One format to rule them all,
One archive to protect them,
One player to stream them all,
and on my TV project them.
It seems like a fairly simple proposition, doesn’t it? A common file type to contain video and audio assets without proprietary licensing restrictions or DRM “protections”; A scalable, fault-tolerant storage solution with full redundancy to hold them all; and a means to stream them in all their digital glory to a home theater screen. It would also be nice if it didn’t break the bank Well, I’ve been poking around at this piecemeal for a couple of years now, and I think I’ve finally found a solution that satisfies 99% of the ancient Elvish proverb.

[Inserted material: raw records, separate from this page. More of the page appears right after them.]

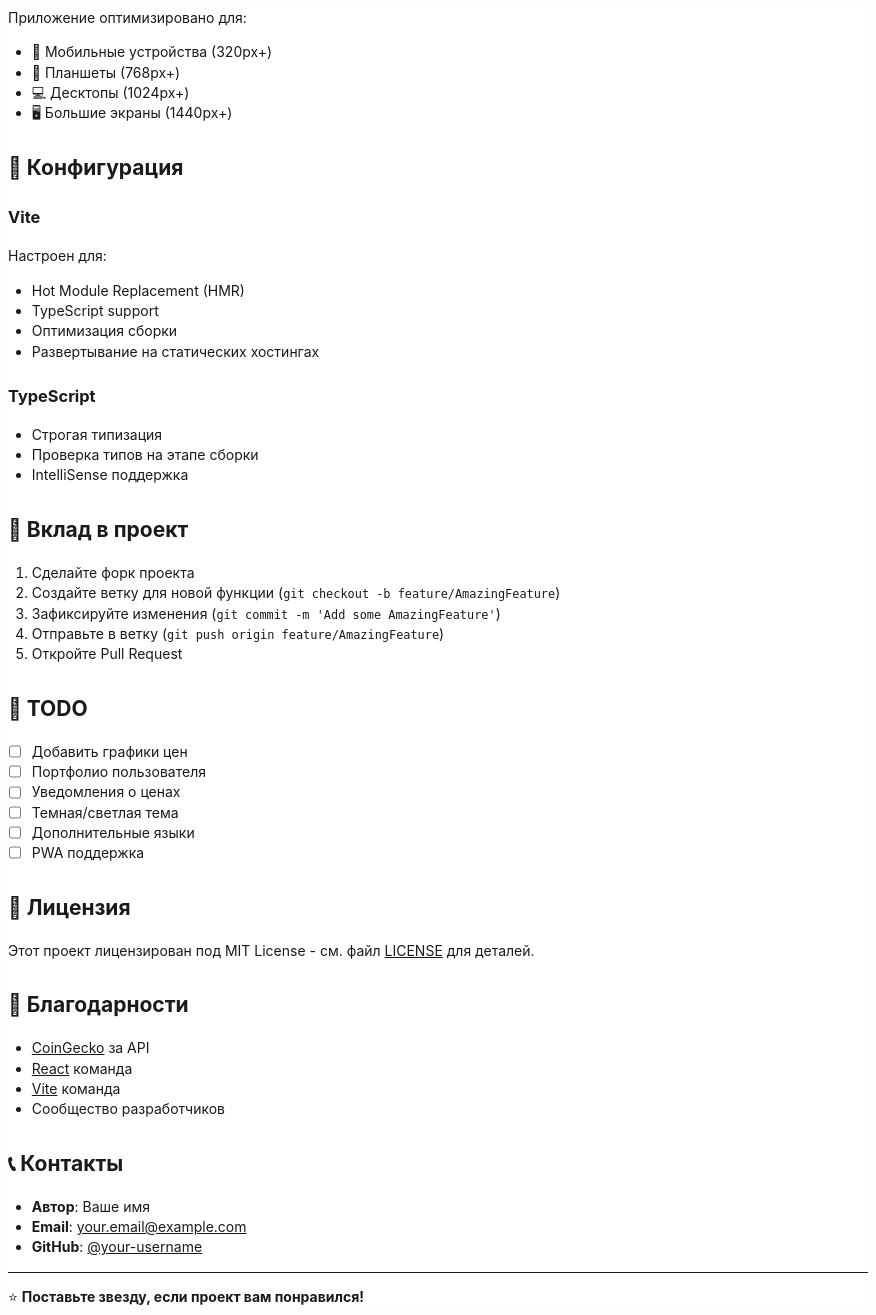 Приложение оптимизировано для:

- 📱 Мобильные устройства (320px+)
- 📱 Планшеты (768px+)
- 💻 Десктопы (1024px+)
- 🖥️ Большие экраны (1440px+)

## 🔧 Конфигурация

### Vite

Настроен для:

- Hot Module Replacement (HMR)
- TypeScript support
- Оптимизация сборки
- Развертывание на статических хостингах

### TypeScript

- Строгая типизация
- Проверка типов на этапе сборки
- IntelliSense поддержка

## 🤝 Вклад в проект

1. Сделайте форк проекта
2. Создайте ветку для новой функции (`git checkout -b feature/AmazingFeature`)
3. Зафиксируйте изменения (`git commit -m 'Add some AmazingFeature'`)
4. Отправьте в ветку (`git push origin feature/AmazingFeature`)
5. Откройте Pull Request

## 📝 TODO

- [ ] Добавить графики цен
- [ ] Портфолио пользователя
- [ ] Уведомления о ценах
- [ ] Темная/светлая тема
- [ ] Дополнительные языки
- [ ] PWA поддержка

## 📄 Лицензия

Этот проект лицензирован под MIT License - см. файл [LICENSE](LICENSE) для деталей.

## 🙏 Благодарности

- [CoinGecko](https://www.coingecko.com/) за API
- [React](https://reactjs.org/) команда
- [Vite](https://vitejs.dev/) команда
- Сообщество разработчиков

## 📞 Контакты

- **Автор**: Ваше имя
- **Email**: <your.email@example.com>
- **GitHub**: [@your-username](https://github.com/your-username)

---

⭐ **Поставьте звезду, если проект вам понравился!**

For the impatient, here’s the skinny, in the above order:
- MP4 container – 1080p h.264 video with AAC Stereo (Dolby Pro Logic II) and AC3 (Dolby Digital 5.1 surround) passthrough audio
- Synology Hybrid RAID Network Attached Storage (NAS)
- Kodi (XBMC)
- Google Nexus Player
Let’s break it down, shall we?
One Format to Rule them All – MP4
In a perfect world, I’d happily stick with Matroska (MKV) containers. You can put everything including the kitchen sink into an MKV file, and it will play. Dolby Digital 5.1, DTS, True HD 7.1, AAC, MP3, MJPEG, h.264, subtitles… you name it. If you can encode it, MKV can house it, and the best part: no corporation owns it; it’s open source and utterly free. So why would I settle for MP4? In a word, Apple. The folks in Cupertino, being wedded to so many content providers, aren’t too cozy with open-source formats that let users circumvent their iTunes (near) monopoly. In fairness to the Mac fanboys (among whom I do still occasionally count myself), Google, Amazon, and Samsung play the same game with their content, but I digress. For now, I still like the richness of embedded metadata possible in the MP4 container, and the way iTunes exploits it. So as long as I’m managing my media with iTunes (one notable exception, below), it pays to make it all iTunes -and iOS- friendly. The good news is that my home theater solution works with MP4s as easily as MKVs. So, until Apple throws one of their elitist tantrums and does something stupid, like drop support for Dolby Digital (AC3), I’ll stick with it.
Truthfully, I’m about at my wit’s end with Apple and their inexplicable lack of leadership in the latest media standards (like 4K video, True HD audio, and high resolution mobile device displays). As of this writing, I don’t own any iOS devices anymore, and I’m running out of reasons to keep dumbing down my media experience to accommodate them. Probably the only thing keeping me from kicking MP4 to the curb is the Herculean transcoding/re-muxing chore that will entail. But don’t think I won’t do it eventually, Messrs Ive and Cooke. You’re on thin ice.